There must be some way to fix it, even if it involves SSH'ing into the iPhone. I'm just not super comfortable on where it would be located and such...


----------



## Rob (Sep 14, 2002)

Have you tried turning off 3G? You don't need 3G if you're not using data.


----------



## Niteshooter (Aug 8, 2008)

Rounder said:


> Actually it's not a third party app, it's the SMS application itself that causes this. (really it's any application that requires a data connection, however if you have no data plan like my girlfriend, she's not going to start up safari in hopes to magically be online, hence why this is such a bummer for the SMS app causing this problem, as 99% of people with phones send text messages.


Hmm I do have a data plan which I keep turned *off* because I am close to wifi networks I can access (Enable 3G *on* / Cellular Data *off*) ... so I only use WIFI for browsing and downloading apps and such.

Not sure I follow your comment about being magically online since I'm 'magically' online the minute I get close to home or work?

I do not text, never have. I guess if that is the case then call it in as a bug report and perhaps it will get sorted out in a sw revision...


----------



## stevenjev (Nov 6, 2010)

Rob said:


> Have you tried turning off 3G? You don't need 3G if you're not using data.


Yep 3G is off.. In fact, since the sim has data blocked on it, I am not able to ever connect to 3G or EDGE. And yes, SMS and phone calls still work..


----------



## Rounder (Aug 9, 2008)

I know a lot of people would think there's a simple solution to this, but the reality is there doesn't seem to be. Trust me, I've tried many many things and still didn't work. No matter what, when using SMS with no data plan, it'll give the cannot cannot to cellular data network error. I'd love a solution to this. But it seems to be the SMS application itself.


----------



## nick24 (Jul 11, 2006)

I have an iPhone 4, on Fido, purchased outright, no data plan, just $15 per month contract. I can use text messages fine, and checking now, my data usage is 0 up, 0 down. It doesn't help you, but I wanted to show that it is possible to have an iPhone with no data without the issue that you are having.


----------



## Rounder (Aug 9, 2008)

I think you're misunderstanding. There's no problem using SMS, it's not using up any data, it simply tries to connect to data for whatever reason. So yes I know it's possible, but this has only started since iOS 4.1. Before that, the message would never appear, ever.


----------



## Z06jerry (Mar 16, 2005)

Rounder said:


> That's already done. Cellular Data is off. That's why I don't understand why SMS messages are trying to connect. They send fine but everytime she sends them or even just goes in the Messages App, she gets the "Cannot Activate Cellular Data Network". Trust me, I've tried almost everything and that's why I'm hoping to get some other insights of things to try... Cause I'm out of ideas! It's bizarre.
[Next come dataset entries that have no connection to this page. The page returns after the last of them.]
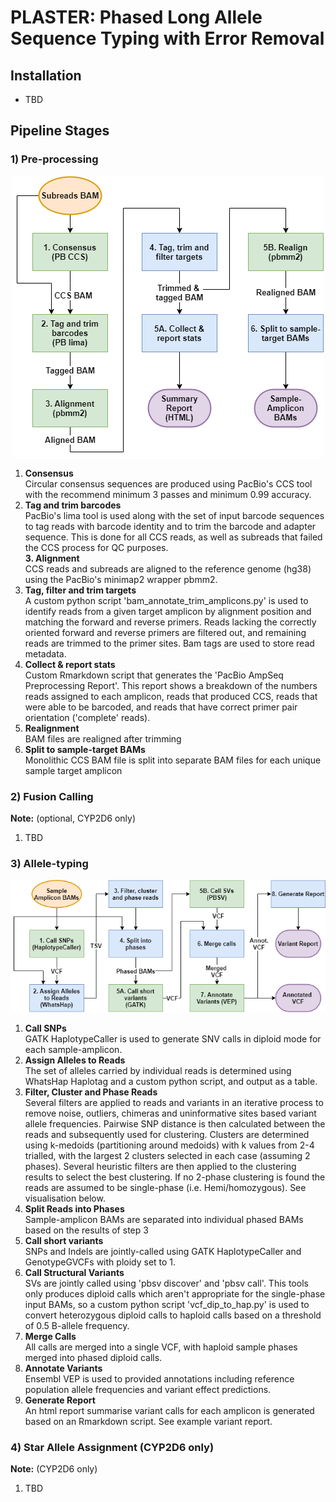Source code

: # **PLASTER**: Phased Long Allele Sequence Typing with Error Removal


## Installation

* TBD

## Pipeline Stages

### 1) Pre-processing

<p align="center"><img src="images/pre-processing.png"/></p>

1. **Consensus**  
Circular consensus sequences are produced using PacBio's CCS tool with the recommend minimum 3 passes and minimum 0.99 accuracy.  
1. **Tag and trim barcodes**  
PacBio's lima tool is used along with the set of input barcode sequences to tag reads with barcode identity and to trim the barcode and adapter sequence. This is done for all CCS reads, as well as subreads that failed the CCS process for QC purposes.  
**3. Alignment**  
CCS reads and subreads are aligned to the reference genome (hg38) using the PacBio's minimap2 wrapper pbmm2.  
1. **Tag, filter and trim targets**  
A custom python script 'bam_annotate_trim_amplicons.py' is used to identify reads from a given target amplicon by alignment position and matching the forward and reverse primers. Reads lacking the correctly oriented forward and reverse primers are filtered out, and remaining reads are trimmed to the primer sites. Bam tags are used to store read metadata.
1. **Collect & report stats**  
Custom Rmarkdown script that generates the 'PacBio AmpSeq Preprocessing Report'. This report shows a breakdown of the numbers reads assigned to each amplicon, reads that produced CCS, reads that were able to be barcoded, and reads that have correct primer pair orientation ('complete' reads).  
1. **Realignment**  
BAM files are realigned after trimming  
1. **Split to sample-target BAMs**  
Monolithic CCS BAM file is split into separate BAM files for each unique sample target amplicon  


### 2) Fusion Calling  
    
**Note:** (optional, CYP2D6 only)  

1. TBD  

### 3) Allele-typing

<p align="center"><img src="images/allele-typing.png"/></p>

1. **Call SNPs**  
GATK HaplotypeCaller is used to generate SNV calls in diploid mode for each sample-amplicon.  
1. **Assign Alleles to Reads**  
The set of alleles carried by individual reads is determined using WhatsHap Haplotag and a custom python script, and output as a table.  
1. **Filter, Cluster and Phase Reads**  
Several filters are applied to reads and variants in an iterative process to remove noise, outliers, chimeras and uninformative sites based variant allele frequencies. Pairwise SNP distance is then calculated between the reads and subsequently used for clustering. Clusters are determined using k-medoids (partitioning around medoids) with k values from 2-4 trialled, with the largest 2 clusters selected in each case (assuming 2 phases). Several heuristic filters are then applied to the clustering results to select the best clustering. If no 2-phase clustering is found the reads are assumed to be single-phase (i.e. Hemi/homozygous). See visualisation below.  
1. **Split Reads into Phases**  
Sample-amplicon BAMs are separated into individual phased BAMs based on the results of step 3
1. **Call short variants**  
SNPs and Indels are jointly-called using GATK HaplotypeCaller and GenotypeGVCFs with ploidy set to 1.  
1. **Call Structural Variants**  
SVs are jointly called using 'pbsv discover' and 'pbsv call'. This tools only produces diploid calls which aren't appropriate for the single-phase input BAMs, so a custom python script 'vcf_dip_to_hap.py' is used to convert heterozygous diploid calls to haploid calls based on a threshold of 0.5 B-allele frequency.  
1. **Merge Calls**  
All calls are merged into a single VCF, with haploid sample phases merged into phased diploid calls.  
1. **Annotate Variants**  
Ensembl VEP is used to provided annotations including reference population allele frequencies and variant effect predictions.  
1. **Generate Report**  
An html report summarise variant calls for each amplicon is generated based on an Rmarkdown script. See example variant report.  

### 4) Star Allele Assignment (CYP2D6 only)  

**Note:** (CYP2D6 only)  
1. TBD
Are your carrier settings set to Automatic? If not try switching your carrier settings to Automatic.

I am currently travelling in the US using a T-Mobile SIM in my iPhone 3GS (4.0.1) with no data plan and if I set my carrier to T-Mobile I get the pop-up. For some reason when I switch it to Automatic it solves the problem for me.


----------



## Rounder (Aug 9, 2008)

Z06jerry said:


> Are your carrier settings set to Automatic? If not try switching your carrier settings to Automatic.
> 
> I am currently travelling in the US using a T-Mobile SIM in my iPhone 3GS (4.0.1) with no data plan and if I set my carrier to T-Mobile I get the pop-up. For some reason when I switch it to Automatic it solves the problem for me.


The problem was never there in 4.0.1. This only started after starting to use 4.1. Nothing else is different. The only difference I saw in both firmwares is that 4.1 already came with a Carrier Update (8.0) whereas the 4.0 firmwares were with 7.0 and 7.2 I believe.


----------



## Z06jerry (Mar 16, 2005)

Rounder said:


> The problem was never there in 4.0.1. This only started after starting to use 4.1. Nothing else is different. The only difference I saw in both firmwares is that 4.1 already came with a Carrier Update (8.0) whereas the 4.0 firmwares were with 7.0 and 7.2 I believe.


Are saying you tried Automatic? Is this what you see? If so, the pop-up also occurs in 4.0.1 if you don't have a data plan, and haven't chosen "Automatic" under carrier settings. 

settings >carrier > _Automatic_


----------



## SnowDX (Nov 10, 2010)

This might not be of any help, but I initially had my iPhone 4 running 4.1 with no data on Telus. I had cellular data off and 3G on (have to have it on with Telus, else you have no cell service since Telus only has 3G). I could send text message and never got the error your gf is receiving. I never had data blocked though, I just didn't have a data plan. Would your GF be willing to get data unblocked from her account to test if that fixes it? If she has it turned off on the phone, she still isn't using it and should never be charged for it when just sending SMS, but maybe the new Rogers carrier version has changed something where it's looking for data when sending an SMS? If unblocking solves the issue, you could report it to Rogers since it's obviously a change from they way they used to have things.

I tried to replicate the above mentioned scenario, and with cellular data off and my network set to Telus rather than automatic, I can still send text messages just fine, BUT I have a data plan now. So, I can't actually run the above test properly.


----------



## G-Mo (Sep 26, 2007)

I've got to think that this has something to do with MMS capabilities in the Messages app... Data is required, although not charged, to send MMS messages; I'm thinking that the 4.1 Messages app must check for data availability where, perhaps, earlier iterations did not??


----------